No le presté más atención al cuadro, sumido como estaba en mis inquietudes respecto de la creación literaria. Que tampoco me ocuparon demasiado tiempo. De una mesa vecina, desocupada, conseguí un diario de los que ahora hay en ciertos bares a disposición de los clientes. Cuando promediaba las noticias del exterior, un murmullo y unas risitas a mi alrededor volvieron a llevar mi atención hacia la vieja, que manoteaba torpemente el aire. Había sido prácticamente asaltada por las palomas. Una de ellas estaba posada, como un buitre, sobre el respaldo de su propia silla; dos más aleteaban frenéticas en el respaldo de la silla de enfrente; otra, más arriesgada, intentaba abordar el plato con el tostado y, bajo la mesa, una docena de ellas correteaba ansiosa esperando el momento del embate final.

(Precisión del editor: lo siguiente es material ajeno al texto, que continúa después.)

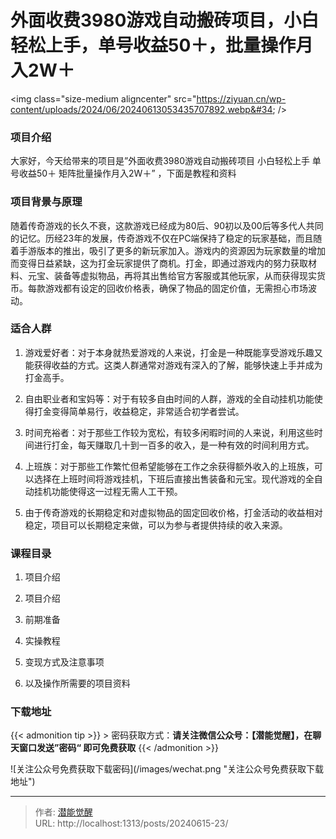# 外面收费3980游戏自动搬砖项目，小白轻松上手，单号收益50＋，批量操作月入2W＋


&lt;img class=&#34;size-medium aligncenter&#34; src=&#34;https://ziyuan.cn/wp-content/uploads/2024/06/20240613053435707892.webp&#34; /&gt;

###  项目介绍

大家好，今天给带来的项目是”外面收费3980游戏自动搬砖项目 小白轻松上手 单号收益50＋ 矩阵批量操作月入2W＋” ，下面是教程和资料

###  项目背景与原理

随着传奇游戏的长久不衰，这款游戏已经成为80后、90初以及00后等多代人共同的记忆。历经23年的发展，传奇游戏不仅在PC端保持了稳定的玩家基础，而且随着手游版本的推出，吸引了更多的新玩家加入。游戏内的资源因为玩家数量的增加而变得日益紧缺，这为打金玩家提供了商机。打金，即通过游戏内的努力获取材料、元宝、装备等虚拟物品，再将其出售给官方客服或其他玩家，从而获得现实货币。每款游戏都有设定的回收价格表，确保了物品的固定价值，无需担心市场波动。
###  适合人群

 1. 游戏爱好者：对于本身就热爱游戏的人来说，打金是一种既能享受游戏乐趣又能获得收益的方式。这类人群通常对游戏有深入的了解，能够快速上手并成为打金高手。

 1. 自由职业者和宝妈等：对于有较多自由时间的人群，游戏的全自动挂机功能使得打金变得简单易行，收益稳定，非常适合初学者尝试。

 1. 时间充裕者：对于那些工作较为宽松，有较多闲暇时间的人来说，利用这些时间进行打金，每天赚取几十到一百多的收入，是一种有效的时间利用方式。

 1. 上班族：对于那些工作繁忙但希望能够在工作之余获得额外收入的上班族，可以选择在上班时间将游戏挂机，下班后直接出售装备和元宝。现代游戏的全自动挂机功能使得这一过程无需人工干预。

 1. 由于传奇游戏的长期稳定和对虚拟物品的固定回收价格，打金活动的收益相对稳定，项目可以长期稳定来做，可以为参与者提供持续的收入来源。


###  课程目录

 1. 项目介绍

 1. 项目介绍

 1. 前期准备

 1. 实操教程

 1. 变现方式及注意事项

 1. 以及操作所需要的项目资料



### 下载地址




{{&lt; admonition tip &gt;}}
&gt; 密码获取方式：**请关注微信公众号：【潜能觉醒】，在聊天窗口发送”密码“ 即可免费获取**
{{&lt; /admonition &gt;}}


![关注公众号免费获取下载密码](/images/wechat.png &#34;关注公众号免费获取下载地址&#34;)

---

> 作者: [潜能觉醒](https://nav8.top)  
> URL: http://localhost:1313/posts/20240615-23/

Vi cómo uno de los jóvenes mozos salía corriendo del bar armado con un repasador para auxiliar a la señora. Lo agitó, enérgico, en el aire y las palomas, cobardes, huyeron en todas direcciones. Pero, conocedoras, no se alejaron demasiado. El mozo volvió al local, mirando si había alguna mesa libre para brindar refugio a la vieja. No la había.
En un momento pensé que nos consultaría a los que estábamos adentro si tendríamos el gesto humanitario de compartir nuestra mesa con la señora, pero no lo hizo. Tengo entendido que compartir mesas con desconocidos es más usual en Europa o en los países más desarrollados. Por otra parte, intuí, por los comentarios animados y las risas de tres chicas, seguramente empleadas de alguna oficina cercana, que el espectáculo de la vieja acosada por las palomas era una atracción gratuita y divertida.
Volví a mi lectura, consultando cada tanto el reloj para saber cuánto faltaba para que llegara Palasolo. De repente, de nuevo los gritos, otra vez la corrida del mozo. Afuera, la vieja estaba cubierta de palomas: dos en la cabeza y muchas más sobre la falda y la pechera del vestido. Otra de las chicas que atendían corrió en auxilio del mozo y entre ambos lograron espantar a las atacantes. En el corto lapso que estuvo abierta la puerta del bar —siempre cerrada por el aire acondicionado— pudimos escuchar el ruido semejante a goznes oxidados del aletear de las palomas y los graznidos escandalizados de la vieja. El mozo entró nuevamente al bar, decidido, y clamó desde la puerta hacia la caja registradora:
—¡Alfredo!
—¡Alfredo! —repitió la cajera, como decretando un alerta rojo.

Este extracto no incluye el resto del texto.